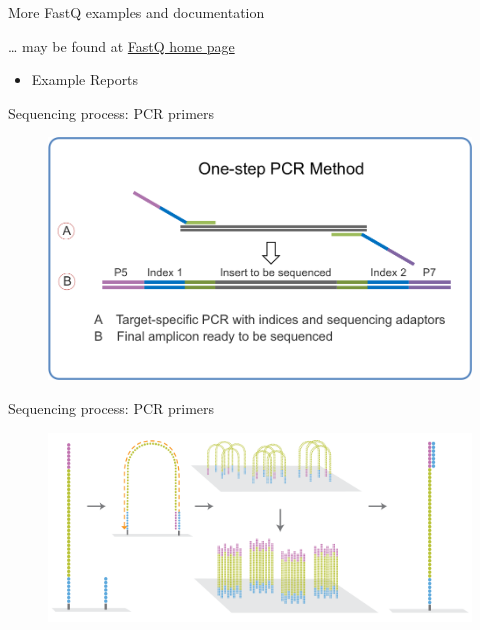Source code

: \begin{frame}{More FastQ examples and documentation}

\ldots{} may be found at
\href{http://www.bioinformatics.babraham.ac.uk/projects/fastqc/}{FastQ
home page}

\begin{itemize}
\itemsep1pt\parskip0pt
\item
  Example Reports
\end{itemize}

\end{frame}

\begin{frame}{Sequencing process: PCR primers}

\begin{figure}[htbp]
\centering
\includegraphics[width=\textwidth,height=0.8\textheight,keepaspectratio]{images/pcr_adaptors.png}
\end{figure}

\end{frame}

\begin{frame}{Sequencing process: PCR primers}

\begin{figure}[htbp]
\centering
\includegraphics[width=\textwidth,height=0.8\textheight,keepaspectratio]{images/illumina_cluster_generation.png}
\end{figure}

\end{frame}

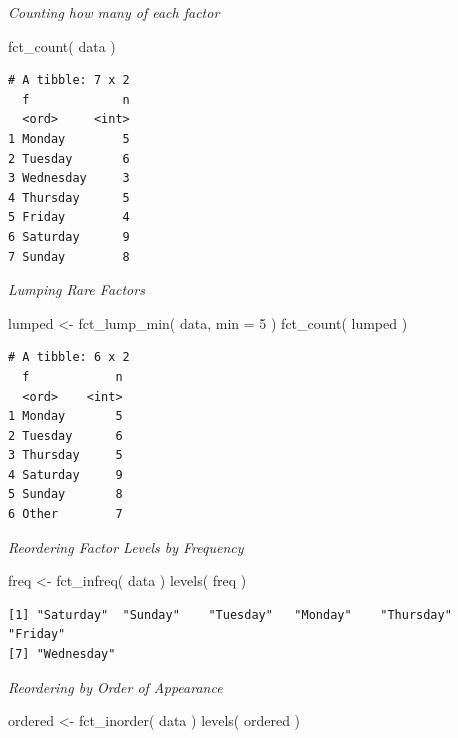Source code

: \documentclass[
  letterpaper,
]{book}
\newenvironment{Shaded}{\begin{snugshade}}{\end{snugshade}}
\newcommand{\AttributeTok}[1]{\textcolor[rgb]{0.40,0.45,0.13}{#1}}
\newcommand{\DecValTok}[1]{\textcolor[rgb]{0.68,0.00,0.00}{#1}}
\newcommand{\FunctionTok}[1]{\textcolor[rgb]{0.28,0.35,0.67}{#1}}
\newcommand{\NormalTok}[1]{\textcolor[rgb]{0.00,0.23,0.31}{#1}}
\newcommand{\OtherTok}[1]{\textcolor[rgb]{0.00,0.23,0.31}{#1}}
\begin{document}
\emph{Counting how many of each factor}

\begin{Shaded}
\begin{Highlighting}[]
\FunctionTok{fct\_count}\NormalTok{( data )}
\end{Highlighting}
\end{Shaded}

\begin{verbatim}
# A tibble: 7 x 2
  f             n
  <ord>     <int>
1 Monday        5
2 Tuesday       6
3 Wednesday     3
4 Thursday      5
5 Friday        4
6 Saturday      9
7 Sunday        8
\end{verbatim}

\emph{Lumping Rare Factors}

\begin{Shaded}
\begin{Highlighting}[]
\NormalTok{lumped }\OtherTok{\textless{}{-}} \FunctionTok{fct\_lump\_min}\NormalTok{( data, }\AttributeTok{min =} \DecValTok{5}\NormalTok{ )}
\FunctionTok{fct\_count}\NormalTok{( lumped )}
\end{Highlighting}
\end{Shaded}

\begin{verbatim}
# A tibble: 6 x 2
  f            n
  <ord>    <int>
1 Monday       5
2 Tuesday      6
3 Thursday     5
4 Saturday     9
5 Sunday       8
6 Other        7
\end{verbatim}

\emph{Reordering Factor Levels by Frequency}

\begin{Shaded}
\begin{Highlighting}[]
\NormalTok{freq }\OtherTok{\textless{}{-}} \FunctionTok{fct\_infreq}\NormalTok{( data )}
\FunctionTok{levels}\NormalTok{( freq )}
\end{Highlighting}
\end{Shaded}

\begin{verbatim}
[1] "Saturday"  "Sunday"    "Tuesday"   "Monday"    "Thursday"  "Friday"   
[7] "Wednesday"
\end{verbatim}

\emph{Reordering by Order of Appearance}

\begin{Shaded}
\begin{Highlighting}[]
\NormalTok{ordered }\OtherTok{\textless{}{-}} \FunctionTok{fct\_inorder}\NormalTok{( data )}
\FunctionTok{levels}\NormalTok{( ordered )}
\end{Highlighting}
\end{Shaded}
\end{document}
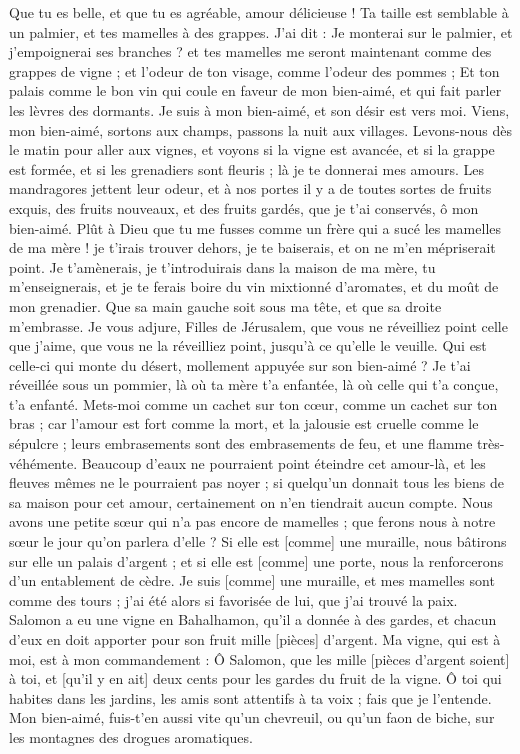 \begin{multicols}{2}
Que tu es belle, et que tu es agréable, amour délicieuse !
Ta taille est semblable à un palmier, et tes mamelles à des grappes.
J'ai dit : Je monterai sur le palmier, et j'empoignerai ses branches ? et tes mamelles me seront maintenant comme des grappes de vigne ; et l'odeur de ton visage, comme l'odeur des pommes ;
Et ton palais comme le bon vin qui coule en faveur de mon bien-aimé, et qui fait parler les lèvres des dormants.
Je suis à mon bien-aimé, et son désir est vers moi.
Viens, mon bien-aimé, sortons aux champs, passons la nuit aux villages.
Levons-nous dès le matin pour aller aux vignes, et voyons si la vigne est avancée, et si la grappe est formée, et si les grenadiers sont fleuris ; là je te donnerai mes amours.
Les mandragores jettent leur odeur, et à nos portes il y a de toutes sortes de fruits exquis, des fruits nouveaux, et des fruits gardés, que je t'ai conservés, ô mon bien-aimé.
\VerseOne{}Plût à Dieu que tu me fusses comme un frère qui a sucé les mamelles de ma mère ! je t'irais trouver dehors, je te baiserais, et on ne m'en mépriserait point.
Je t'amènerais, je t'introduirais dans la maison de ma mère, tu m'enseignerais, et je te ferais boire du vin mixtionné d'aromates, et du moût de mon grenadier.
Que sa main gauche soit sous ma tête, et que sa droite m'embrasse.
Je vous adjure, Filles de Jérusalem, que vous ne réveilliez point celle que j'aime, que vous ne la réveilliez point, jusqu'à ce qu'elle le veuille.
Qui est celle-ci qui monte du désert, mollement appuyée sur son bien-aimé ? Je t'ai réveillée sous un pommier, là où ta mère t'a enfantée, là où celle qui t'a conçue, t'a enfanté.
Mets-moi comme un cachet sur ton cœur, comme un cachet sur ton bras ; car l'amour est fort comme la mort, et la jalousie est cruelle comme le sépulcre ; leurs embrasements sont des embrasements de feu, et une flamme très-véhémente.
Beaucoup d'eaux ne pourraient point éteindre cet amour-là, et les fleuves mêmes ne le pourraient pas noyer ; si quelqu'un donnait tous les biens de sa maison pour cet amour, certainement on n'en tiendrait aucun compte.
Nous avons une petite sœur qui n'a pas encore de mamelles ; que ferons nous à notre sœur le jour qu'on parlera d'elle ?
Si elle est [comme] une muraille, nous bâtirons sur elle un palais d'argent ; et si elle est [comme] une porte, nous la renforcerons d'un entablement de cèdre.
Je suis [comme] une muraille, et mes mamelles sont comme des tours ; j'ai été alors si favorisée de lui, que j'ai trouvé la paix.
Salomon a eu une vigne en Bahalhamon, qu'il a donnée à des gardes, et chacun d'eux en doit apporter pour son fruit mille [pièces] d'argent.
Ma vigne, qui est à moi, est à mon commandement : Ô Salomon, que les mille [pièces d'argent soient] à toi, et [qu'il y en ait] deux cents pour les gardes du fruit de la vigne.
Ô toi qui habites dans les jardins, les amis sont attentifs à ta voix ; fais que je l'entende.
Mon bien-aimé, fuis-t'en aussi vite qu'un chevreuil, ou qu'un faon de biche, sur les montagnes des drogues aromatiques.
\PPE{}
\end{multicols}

= = = =

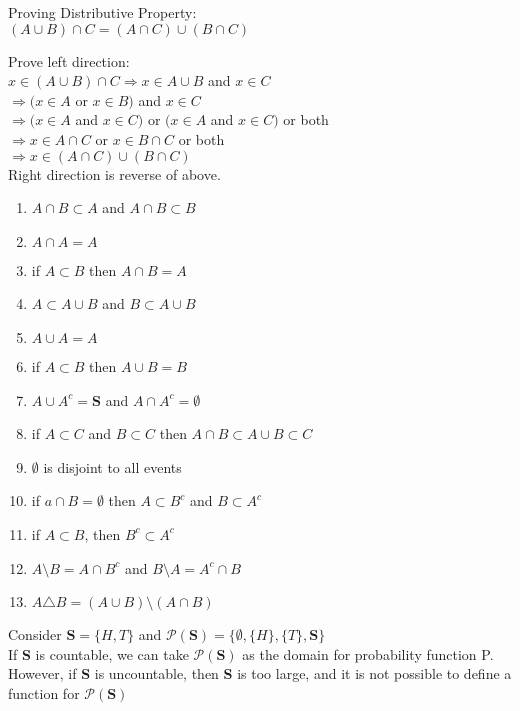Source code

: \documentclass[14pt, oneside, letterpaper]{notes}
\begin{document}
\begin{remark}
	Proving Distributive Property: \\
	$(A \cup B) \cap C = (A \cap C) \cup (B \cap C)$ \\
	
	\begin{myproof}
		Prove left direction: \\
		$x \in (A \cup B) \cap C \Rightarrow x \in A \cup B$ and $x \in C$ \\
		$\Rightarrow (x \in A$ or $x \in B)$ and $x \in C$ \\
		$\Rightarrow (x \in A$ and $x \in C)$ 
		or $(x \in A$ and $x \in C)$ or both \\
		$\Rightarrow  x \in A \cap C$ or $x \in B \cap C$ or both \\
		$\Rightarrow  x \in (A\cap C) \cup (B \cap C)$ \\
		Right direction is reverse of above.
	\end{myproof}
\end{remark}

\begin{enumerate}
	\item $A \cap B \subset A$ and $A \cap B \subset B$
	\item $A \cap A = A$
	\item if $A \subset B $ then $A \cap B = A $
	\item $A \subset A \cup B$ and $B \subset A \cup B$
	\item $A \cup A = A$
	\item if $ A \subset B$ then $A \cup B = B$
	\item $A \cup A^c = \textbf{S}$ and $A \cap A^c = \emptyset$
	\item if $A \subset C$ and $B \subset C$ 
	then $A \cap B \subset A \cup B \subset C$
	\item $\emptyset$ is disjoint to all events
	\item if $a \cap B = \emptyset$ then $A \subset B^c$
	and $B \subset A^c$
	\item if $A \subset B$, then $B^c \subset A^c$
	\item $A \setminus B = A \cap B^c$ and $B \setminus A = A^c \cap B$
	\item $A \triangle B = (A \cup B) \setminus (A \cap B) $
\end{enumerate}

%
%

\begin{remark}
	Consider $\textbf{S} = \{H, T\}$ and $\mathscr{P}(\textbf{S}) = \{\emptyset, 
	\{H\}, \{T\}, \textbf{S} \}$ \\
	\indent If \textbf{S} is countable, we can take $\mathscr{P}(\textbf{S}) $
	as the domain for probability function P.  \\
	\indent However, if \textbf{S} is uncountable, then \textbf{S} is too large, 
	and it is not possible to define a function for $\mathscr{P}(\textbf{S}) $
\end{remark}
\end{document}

= = = =

-- GOAL OF THE EXERCISE --
In the listing above, find the line with "Les mandragores jettent" and the line with "m'en mépriserait point.", then print exactly those two lines and every line between them, and nothing more.

-- COMPLETED EXERCISE --
Les mandragores jettent leur odeur, et à nos portes il y a de toutes sortes de fruits exquis, des fruits nouveaux, et des fruits gardés, que je t'ai conservés, ô mon bien-aimé.
\VerseOne{}Plût à Dieu que tu me fusses comme un frère qui a sucé les mamelles de ma mère ! je t'irais trouver dehors, je te baiserais, et on ne m'en mépriserait point.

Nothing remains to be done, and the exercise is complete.